Que reste-t-il de la Constitution ? À propos de l’arrêt Energotehnica (C 792/22) de la Cour de justice de l’Union européenne, du 26 septembre 2024

Auteur : François VIANGALLI
Publié le : 14/10/2024 14 octobre oct. 10 2024

La Cour de justice de l’Union européenne vient de rendre une décision dont la motivation est susceptible, selon comme on l’entendra, de constituer un véritable séisme dans la hiérarchie des normes.

Pour aller droit au but, la question que cette décision soulève est la suivante : est-ce que le juge doit violer la Constitution si le droit de l’Union européenne le lui demande ?

La formulation peut paraître abrupte, mais c’est pourtant bien ce qui s’infère des mots mêmes de la Cour.

La Haute juridiction luxembourgeoise avait déjà jugé, dans la passé, que les États ne peuvent se retrancher derrière leur Constitution pour justifier une violation du droit de l’UE, dans le cadre d’une procédure de manquement intentée contre eux devant elle, par la Commission ou un autre État.
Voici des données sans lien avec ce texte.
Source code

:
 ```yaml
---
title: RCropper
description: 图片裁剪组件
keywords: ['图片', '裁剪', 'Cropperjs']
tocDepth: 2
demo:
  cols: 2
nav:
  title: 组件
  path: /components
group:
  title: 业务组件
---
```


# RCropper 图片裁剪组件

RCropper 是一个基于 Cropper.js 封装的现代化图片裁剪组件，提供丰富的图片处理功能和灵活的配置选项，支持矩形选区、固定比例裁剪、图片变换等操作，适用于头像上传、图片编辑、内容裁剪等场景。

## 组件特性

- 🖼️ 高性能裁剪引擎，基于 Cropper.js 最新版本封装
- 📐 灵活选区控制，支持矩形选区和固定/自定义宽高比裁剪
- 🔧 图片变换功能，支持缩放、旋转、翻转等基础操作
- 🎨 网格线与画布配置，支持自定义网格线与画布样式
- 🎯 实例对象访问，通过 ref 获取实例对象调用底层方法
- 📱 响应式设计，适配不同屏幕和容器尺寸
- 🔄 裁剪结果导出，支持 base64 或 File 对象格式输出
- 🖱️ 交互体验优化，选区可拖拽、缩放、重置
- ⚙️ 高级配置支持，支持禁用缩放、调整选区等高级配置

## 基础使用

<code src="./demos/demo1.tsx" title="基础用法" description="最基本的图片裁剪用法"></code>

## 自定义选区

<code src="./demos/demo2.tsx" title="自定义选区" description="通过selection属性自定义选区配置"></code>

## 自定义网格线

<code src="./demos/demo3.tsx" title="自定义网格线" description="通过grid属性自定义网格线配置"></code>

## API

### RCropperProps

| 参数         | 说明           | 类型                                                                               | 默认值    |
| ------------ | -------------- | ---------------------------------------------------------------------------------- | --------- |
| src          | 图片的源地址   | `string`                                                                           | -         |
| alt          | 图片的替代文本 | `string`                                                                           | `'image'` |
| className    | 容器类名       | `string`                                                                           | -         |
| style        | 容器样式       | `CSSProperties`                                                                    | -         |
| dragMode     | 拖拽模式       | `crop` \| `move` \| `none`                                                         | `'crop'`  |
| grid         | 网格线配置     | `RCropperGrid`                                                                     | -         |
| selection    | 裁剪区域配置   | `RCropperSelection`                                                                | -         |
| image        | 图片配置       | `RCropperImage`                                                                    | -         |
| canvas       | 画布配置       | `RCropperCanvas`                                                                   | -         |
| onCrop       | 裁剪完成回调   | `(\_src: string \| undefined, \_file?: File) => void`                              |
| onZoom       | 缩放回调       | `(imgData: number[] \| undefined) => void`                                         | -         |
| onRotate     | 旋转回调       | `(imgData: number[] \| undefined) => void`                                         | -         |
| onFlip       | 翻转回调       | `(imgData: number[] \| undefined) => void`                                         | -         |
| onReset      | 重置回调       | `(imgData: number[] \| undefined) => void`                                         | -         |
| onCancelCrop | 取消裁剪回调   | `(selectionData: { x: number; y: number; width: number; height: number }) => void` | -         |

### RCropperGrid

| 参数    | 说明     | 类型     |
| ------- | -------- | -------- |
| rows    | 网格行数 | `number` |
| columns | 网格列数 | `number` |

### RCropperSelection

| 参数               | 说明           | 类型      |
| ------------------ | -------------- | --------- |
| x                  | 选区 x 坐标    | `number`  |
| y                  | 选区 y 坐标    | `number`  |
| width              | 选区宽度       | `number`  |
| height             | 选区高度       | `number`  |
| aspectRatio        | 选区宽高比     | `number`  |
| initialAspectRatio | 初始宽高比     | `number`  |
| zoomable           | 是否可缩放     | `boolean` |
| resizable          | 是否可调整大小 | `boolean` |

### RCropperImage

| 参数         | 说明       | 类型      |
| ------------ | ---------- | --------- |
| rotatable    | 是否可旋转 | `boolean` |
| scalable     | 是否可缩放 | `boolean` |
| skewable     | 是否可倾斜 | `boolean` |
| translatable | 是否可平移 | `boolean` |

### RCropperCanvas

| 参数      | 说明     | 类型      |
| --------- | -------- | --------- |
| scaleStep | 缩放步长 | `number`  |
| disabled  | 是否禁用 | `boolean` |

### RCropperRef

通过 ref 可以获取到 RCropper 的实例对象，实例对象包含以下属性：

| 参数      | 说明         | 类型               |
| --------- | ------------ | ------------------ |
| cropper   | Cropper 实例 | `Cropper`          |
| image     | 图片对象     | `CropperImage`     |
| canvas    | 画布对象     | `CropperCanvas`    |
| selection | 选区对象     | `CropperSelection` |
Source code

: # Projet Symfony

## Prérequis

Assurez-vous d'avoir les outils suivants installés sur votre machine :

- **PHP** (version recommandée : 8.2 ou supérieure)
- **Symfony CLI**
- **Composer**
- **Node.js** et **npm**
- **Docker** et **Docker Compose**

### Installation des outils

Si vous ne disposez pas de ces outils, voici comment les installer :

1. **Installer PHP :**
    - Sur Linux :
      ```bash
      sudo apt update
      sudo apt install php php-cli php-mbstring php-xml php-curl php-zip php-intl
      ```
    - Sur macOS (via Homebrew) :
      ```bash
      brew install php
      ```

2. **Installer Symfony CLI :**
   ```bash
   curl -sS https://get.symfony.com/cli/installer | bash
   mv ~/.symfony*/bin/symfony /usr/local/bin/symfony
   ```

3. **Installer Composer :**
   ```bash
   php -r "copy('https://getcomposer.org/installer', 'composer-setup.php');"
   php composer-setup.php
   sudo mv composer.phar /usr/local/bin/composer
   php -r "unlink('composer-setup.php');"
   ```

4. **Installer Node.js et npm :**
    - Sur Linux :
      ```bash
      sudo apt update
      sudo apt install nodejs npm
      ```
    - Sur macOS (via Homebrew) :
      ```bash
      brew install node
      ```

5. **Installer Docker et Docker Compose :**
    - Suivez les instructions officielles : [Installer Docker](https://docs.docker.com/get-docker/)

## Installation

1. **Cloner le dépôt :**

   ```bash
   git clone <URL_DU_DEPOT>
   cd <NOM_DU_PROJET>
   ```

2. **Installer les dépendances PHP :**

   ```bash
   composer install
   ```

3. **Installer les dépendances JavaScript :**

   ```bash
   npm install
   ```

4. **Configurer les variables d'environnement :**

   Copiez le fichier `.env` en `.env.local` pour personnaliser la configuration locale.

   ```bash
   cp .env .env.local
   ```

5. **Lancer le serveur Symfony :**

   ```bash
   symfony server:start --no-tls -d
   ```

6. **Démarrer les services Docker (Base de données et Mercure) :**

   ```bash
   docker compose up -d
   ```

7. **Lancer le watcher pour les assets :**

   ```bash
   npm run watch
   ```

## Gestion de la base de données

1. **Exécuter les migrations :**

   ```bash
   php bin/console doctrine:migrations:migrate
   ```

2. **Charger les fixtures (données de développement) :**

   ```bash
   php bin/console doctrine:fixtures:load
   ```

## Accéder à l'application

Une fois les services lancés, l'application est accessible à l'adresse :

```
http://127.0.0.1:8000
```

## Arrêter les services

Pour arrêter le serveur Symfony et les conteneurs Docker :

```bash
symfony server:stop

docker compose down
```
Mais il s’agissait, alors, d’un contentieux ex post, portant sur la responsabilité d’un État vis-à-vis de l’UE, et pas du contentieux initial entre les parties.

Or, cette fois, c’est bien du contentieux initial entre les parties dont il est question. La Cour de Luxembourg juge de façon explicite que le juge national doit refuser d’appliquer la jurisprudence de la Cour constitutionnelle de son pays – en France, il s’agirait du Conseil constitutionnel – si cette dernière est contraire au droit de l’UE.

Pour le dire autrement, cela signifie que, selon cette lecture, le droit constitutionnel est dans la hiérarchie des normes en dessous du droit de l’UE, et que ce dernier a primauté sur la Constitution des États membres.

Même si cela n’étonnera pas les spécialistes de droit européen habitués à ce type d’audace de la Cour de justice – car ceux-là savent que la Cour entend souvent de façon extensive les compétences de l’UE et les notions européennes, pour agir en profondeur sur les droits nationaux, y compris de façon initialement non convenue entre les États – il convient d’admettre que la présente décision est particulièrement explicite, et franchit de ce fait un pas supplémentaire.

Désormais, c’est le juge qui doit faire prévaloir le droit européen sur la Constitution, au besoin dès la première instance.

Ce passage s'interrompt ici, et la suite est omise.